Collective framework: This is a conceptual addition that is not found in Goffman's work but connects to other Frame Analysis-inspired approaches that include additional concepts to make it applicable (Koenig, 2006; Luhtakallio, 2024). With the proposition in mind that we should deploy a ‘group-level reading of Frame Analysis’ (Fine, 2024: 515), my approach is built on the understanding that it needs to be sensitive to individual experiences while offering insights into collective meaning making and the academic study of it (Jones, 2025). To build collective frameworks, the researcher looks across the data from all participants and scans it for similarities in occurrences and meanings. Each collective framework aggregates meanings and occurrence of a similar nature under an umbrella term with the purpose of enabling a social analysis of meaning making. By the end of this analysis stage, the researcher will be left with several collective frameworks, each containing all of the strips and primary frameworks that relate to its umbrella term.
Keying: My deployment of the term keying diverges significantly from Goffman's use. For Goffman, a keying is the re-coding of a taken for granted meaning that produces a different reading of what is going on. He also adds that it is a ‘set of conventions by which a given activity, one already meaningful in terms of some primary framework, is transformed into something patterned on this activity’ (Goffman, 1974: 43–44). My usage of the concept was largely inspired by the idea of a keying as a ‘patterned activity’. In transcript frame analysis, keyings are broader patterns and repetitions that the researcher has identified across the whole dataset. As such, keyings offer an additional layer of meaning through which the researcher can highlight shared occurrences and interpretations of multiple participants.

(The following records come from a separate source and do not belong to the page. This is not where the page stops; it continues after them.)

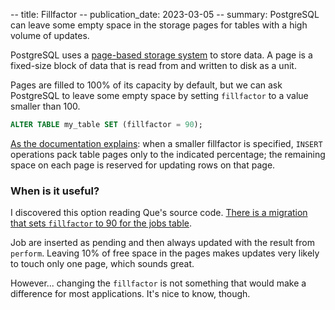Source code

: -- title: Fillfactor
-- publication_date: 2023-03-05
-- summary: PostgreSQL can leave some empty space in the storage pages for tables with a high volume of updates.

PostgreSQL uses a [page-based storage system](https://www.postgresql.org/docs/current/storage-page-layout.html) to store data. A page is a fixed-size block of data that is read from and written to disk as a unit.

Pages are filled to 100% of its capacity by default, but we can ask PostgreSQL to leave some empty space by setting `fillfactor` to a value smaller than 100.

```sql
ALTER TABLE my_table SET (fillfactor = 90);
```

[As the documentation explains](https://www.postgresql.org/docs/current/sql-createtable.html): when a smaller fillfactor is specified, `INSERT` operations pack table pages only to the indicated percentage; the remaining space on each page is reserved for updating rows on that page.

### When is it useful?

I discovered this option reading Que's source code. [There is a migration that sets `fillfactor` to 90 for the jobs table](https://github.com/que-rb/que/blob/master/lib/que/migrations/4/up.sql#L1).

Job are inserted as pending and then always updated with the result from `perform`. Leaving 10% of free space in the pages makes updates very likely to touch only one page, which sounds great.

However... changing the `fillfactor` is not something that would make a difference for most applications. It's nice to know, though.
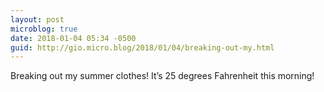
 ```yaml
---
layout: post
microblog: true
date: 2018-01-04 05:34 -0500
guid: http://gio.micro.blog/2018/01/04/breaking-out-my.html
---
```

Breaking out my summer clothes! It’s 25 degrees Fahrenheit this morning!
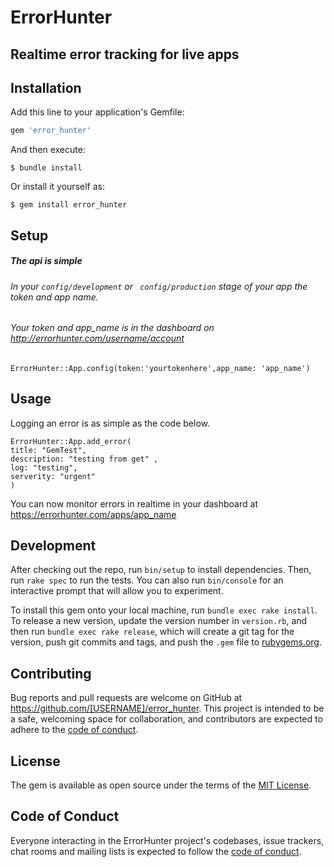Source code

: # ErrorHunter
## Realtime error tracking for live apps

## Installation

Add this line to your application's Gemfile:

```ruby
gem 'error_hunter'
```

And then execute:

    $ bundle install

Or install it yourself as:

    $ gem install error_hunter

## Setup

##### The api is simple

###### In your ```config/development``` or ``` config/production``` stage of your app the token and app name.
###### Your token and app_name is in the dashboard on http://errorhunter.com/username/account

```
ErrorHunter::App.config(token:'yourtokenhere',app_name: 'app_name')
```
## Usage
Logging an error is as simple as the code below.
 ```
ErrorHunter::App.add_error(
title: "GemTest", 
description: "testing from get" ,
log: "testing",
 serverity: "urgent"
)
```
You can now monitor errors in realtime in your dashboard at https://errorhunter.com/apps/app_name

## Development

After checking out the repo, run `bin/setup` to install dependencies. Then, run `rake spec` to run the tests. You can also run `bin/console` for an interactive prompt that will allow you to experiment.

To install this gem onto your local machine, run `bundle exec rake install`. To release a new version, update the version number in `version.rb`, and then run `bundle exec rake release`, which will create a git tag for the version, push git commits and tags, and push the `.gem` file to [rubygems.org](https://rubygems.org).

## Contributing

Bug reports and pull requests are welcome on GitHub at https://github.com/[USERNAME]/error_hunter. This project is intended to be a safe, welcoming space for collaboration, and contributors are expected to adhere to the [code of conduct](https://github.com/[USERNAME]/error_hunter/blob/master/CODE_OF_CONDUCT.md).


## License

The gem is available as open source under the terms of the [MIT License](https://opensource.org/licenses/MIT).

## Code of Conduct

Everyone interacting in the ErrorHunter project's codebases, issue trackers, chat rooms and mailing lists is expected to follow the [code of conduct](https://github.com/[USERNAME]/error_hunter/blob/master/CODE_OF_CONDUCT.md).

Fabrication: Goffman described how collective meaning making is impacted by intentional and unintentional elements of deception which may lead people to have a ‘false belief about what it is that is going on’ (1974: 83). Connected to the idea that human behaviour and sense-making is not always logical (Law, 2004), I thought there was much potential in an analytical concept that explores the ways in which our sense of the world can be contradictory and messy. For transcript frame analysis, a fabrication refers to the identification of a patterned contradiction between a strip and a primary framework, observed by the researcher in the accounts of multiple participants. 7 In other words, there is a shared inconsistency between occurrences of a similar nature and their attributed meaning. Importantly, fabrications are not about claiming that the participants’ account is in any way ‘false’ or ‘not true’ as the focus of the inquiry is to understand someone's representation of their reality (Jones, 2025; Lewis and Staehler, 2010). A fabrication is an analytical tool to illustrate how meaning making is not always rational. It offers an interesting reflection on social life more generally which is full of paradoxes and much of social research hinges on exploring the ostensibly counter-intuitive.

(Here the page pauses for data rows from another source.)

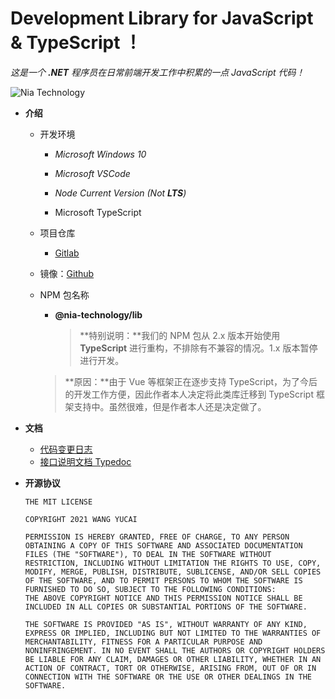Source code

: 

# Development Library for JavaScript & TypeScript ！

*这是一个 **.NET** 程序员在日常前端开发工作中积累的一点 JavaScript 代码！*



![Nia Technology](https://s.gravatar.com/avatar/f07a1c3955bf494057b12b23373b9bd6?s=128)



- **介绍**

  - 开发环境

    - *Microsoft Windows 10*

    - *Microsoft VSCode*

    - *Node Current Version (Not **LTS**)*

    - Microsoft TypeScript

  - 项目仓库

    - [Gitlab](https://gitlab.com/NiaTechnologyLtd/javascript-library)
  - 镜像：[Github](https://github.com/NiaTechnologyLtd/javascript-library)
  
  - NPM 包名称

    - **@nia-technology/lib**

      > **特别说明：**我们的 NPM 包从 2.x 版本开始使用 **TypeScript** 进行重构，不排除有不兼容的情况。1.x 版本暂停进行开发。
    >**原因：**由于 Vue 等框架正在逐步支持 TypeScript，为了今后的开发工作方便，因此作者本人决定将此类库迁移到 TypeScript 框架支持中。虽然很难，但是作者本人还是决定做了。
  
- **文档**

  - [代码变更日志](https://niatechnologyltd.github.io/javascript-library/CHANGELOG.md)
  - [接口说明文档 Typedoc](https://niatechnologyltd.github.io/javascript-library/docs/api/index.html)

- **开源协议**

  ```
  THE MIT LICENSE
  
  COPYRIGHT 2021 WANG YUCAI
  
  PERMISSION IS HEREBY GRANTED, FREE OF CHARGE, TO ANY PERSON OBTAINING A COPY OF THIS SOFTWARE AND ASSOCIATED DOCUMENTATION FILES (THE "SOFTWARE"), TO DEAL IN THE SOFTWARE WITHOUT RESTRICTION, INCLUDING WITHOUT LIMITATION THE RIGHTS TO USE, COPY, MODIFY, MERGE, PUBLISH, DISTRIBUTE, SUBLICENSE, AND/OR SELL COPIES OF THE SOFTWARE, AND TO PERMIT PERSONS TO WHOM THE SOFTWARE IS FURNISHED TO DO SO, SUBJECT TO THE FOLLOWING CONDITIONS:
  THE ABOVE COPYRIGHT NOTICE AND THIS PERMISSION NOTICE SHALL BE INCLUDED IN ALL COPIES OR SUBSTANTIAL PORTIONS OF THE SOFTWARE.
  
  THE SOFTWARE IS PROVIDED "AS IS", WITHOUT WARRANTY OF ANY KIND, EXPRESS OR IMPLIED, INCLUDING BUT NOT LIMITED TO THE WARRANTIES OF MERCHANTABILITY, FITNESS FOR A PARTICULAR PURPOSE AND NONINFRINGEMENT. IN NO EVENT SHALL THE AUTHORS OR COPYRIGHT HOLDERS BE LIABLE FOR ANY CLAIM, DAMAGES OR OTHER LIABILITY, WHETHER IN AN ACTION OF CONTRACT, TORT OR OTHERWISE, ARISING FROM, OUT OF OR IN CONNECTION WITH THE SOFTWARE OR THE USE OR OTHER DEALINGS IN THE SOFTWARE.
  ```

  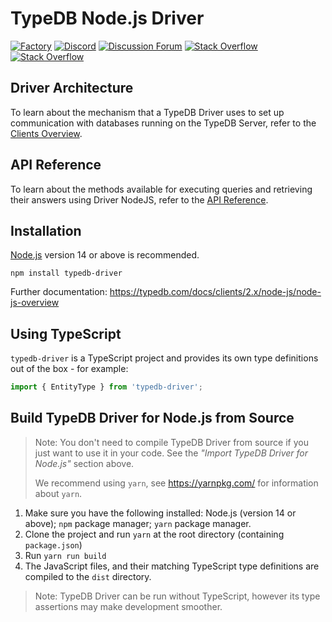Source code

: # TypeDB Node.js Driver

[![Factory](https://factory.vaticle.com/api/status/vaticle/typedb-driver-nodejs/badge.svg)](https://factory.vaticle.com/vaticle/typedb-driver-nodejs)
[![Discord](https://img.shields.io/discord/665254494820368395?color=7389D8&label=chat&logo=discord&logoColor=ffffff)](https://vaticle.com/discord)
[![Discussion Forum](https://img.shields.io/discourse/https/forum.vaticle.com/topics.svg)](https://forum.vaticle.com)
[![Stack Overflow](https://img.shields.io/badge/stackoverflow-typedb-796de3.svg)](https://stackoverflow.com/questions/tagged/typedb)
[![Stack Overflow](https://img.shields.io/badge/stackoverflow-typeql-3dce8c.svg)](https://stackoverflow.com/questions/tagged/typeql)

## Driver Architecture
To learn about the mechanism that a TypeDB Driver uses to set up communication with databases running on the TypeDB Server, refer to the [Clients Overview](https://typedb.com/docs/clients/2.x/clients).

## API Reference
To learn about the methods available for executing queries and retrieving their answers using Driver NodeJS, refer to the [API Reference](https://typedb.com/docs/clients/2.x/node-js/node-js-api-ref).

## Installation

[Node.js](https://nodejs.org/) version 14 or above is recommended.

```shell script
npm install typedb-driver
```
Further documentation: https://typedb.com/docs/clients/2.x/node-js/node-js-overview

## Using TypeScript
`typedb-driver` is a TypeScript project and provides its own type definitions out of the box - for example:

```ts
import { EntityType } from 'typedb-driver';
```

## Build TypeDB Driver for Node.js from Source

> Note: You don't need to compile TypeDB Driver from source if you just want to use it in your code. See the _"Import TypeDB Driver for Node.js"_ section above.
>
> We recommend using `yarn`, see https://yarnpkg.com/ for information about `yarn`.

1. Make sure you have the following installed: Node.js (version 14 or above); `npm` package manager; `yarn` package manager.
1. Clone the project and run `yarn` at the root directory (containing `package.json`)
1. Run `yarn run build`
1. The JavaScript files, and their matching TypeScript type definitions are compiled to the `dist` directory.

> Note: TypeDB Driver can be run without TypeScript, however its type assertions may make development smoother.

Frame: In contrast to Goffman's more specific use of the frame as a definition of the situation, I align myself with adaptations that see it as a broader sense-making template (e.g., Creed et al., 2002; Johnston, 1995; Verhoeven, 1985). In transcript frame analysis, each of the three analysis steps is referred to as a frame and constitutes a unique approach to the data. Frame 1 is the exploration of each transcript for strips and primary frameworks. Frame 2 constitutes the organisation of shared accounts via the collective frameworks and Frame 3 generates the findings in the form of keyings and fabrications. While this three-frame approach is inspired by Goffman's suggestion that the organisation of experience contains several layers of meaning, it also significantly diverges from his ideas, radically reducing the complexity of the participants’ sense-making structure and acknowledging the role of the researcher in the co-production of situated knowledge (Haraway, 1988).

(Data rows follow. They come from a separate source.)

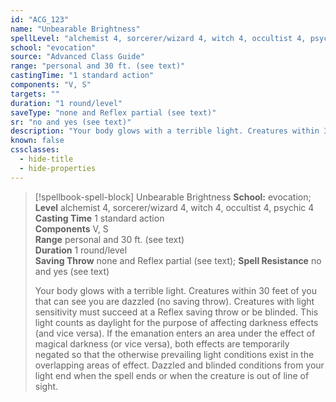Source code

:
 ```yaml
---
id: "ACG_123"
name: "Unbearable Brightness"
spellLevel: "alchemist 4, sorcerer/wizard 4, witch 4, occultist 4, psychic 4"
school: "evocation"
source: "Advanced Class Guide"
range: "personal and 30 ft. (see text)"
castingTime: "1 standard action"
components: "V, S"
targets: ""
duration: "1 round/level"
saveType: "none and Reflex partial (see text)"
sr: "no and yes (see text)"
description: "Your body glows with a terrible light. Creatures within 30 feet of you that can see you are dazzled (no saving throw).  Creatures with light sensitivity must succeed at a Reflex saving throw or be blinded. This light counts as daylight for the purpose of affecting darkness effects (and vice versa).  If the emanation enters an area under the effect of magical darkness (or vice versa), both effects are temporarily negated so that the otherwise prevailing light conditions exist in the overlapping areas of effect. Dazzled and blinded conditions from your light end when the spell ends or when the creature is out of line of sight."
known: false
cssclasses:
  - hide-title
  - hide-properties
---
```


> [!spellbook-spell-block] Unbearable Brightness
> **School:** evocation; **Level** alchemist 4, sorcerer/wizard 4, witch 4, occultist 4, psychic 4
> **Casting Time** 1 standard action  
> **Components** V, S  
> **Range** personal and 30 ft. (see text)  
> **Duration** 1 round/level  
> **Saving Throw** none and Reflex partial (see text); **Spell Resistance** no and yes (see text)
> 
> Your body glows with a terrible light. Creatures within 30 feet of you that can see you are dazzled (no saving throw).  Creatures with light sensitivity must succeed at a Reflex saving throw or be blinded. This light counts as daylight for the purpose of affecting darkness effects (and vice versa).  If the emanation enters an area under the effect of magical darkness (or vice versa), both effects are temporarily negated so that the otherwise prevailing light conditions exist in the overlapping areas of effect. Dazzled and blinded conditions from your light end when the spell ends or when the creature is out of line of sight.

Following their detailed establishment, below are the transcript frame analysis concepts in brief:
Strip: An occurrence the participant draws attention to. Primary Framework: The participant's description of how the occurrence is meaningful. Collective Frameworks: Looking across the data, the researcher groups strips and primary frameworks of a similar nature under umbrella terms. Keying: Identification of a broader pattern and repetitions within a collective framework. Fabrication: Identification of a shared contradiction between occurrences and their meanings within a collective framework. Frame: Each step in the analysis approach is a frame and constitutes a unique definition of the situation.
Figure 1 below shows how transcripts would move through the different frames of the analysis approach.
Interviews are held, recorded and subsequently turned into written transcripts. Each transcript is coded for strips and once a strip has been detected, the researcher continues by identifying the meaning that the participant attributes to the occurrence, the primary framework. This process should be repeated for all of the transcripts. Leaving the researcher with numerous strips and primary frameworks as marked in the individual transcripts.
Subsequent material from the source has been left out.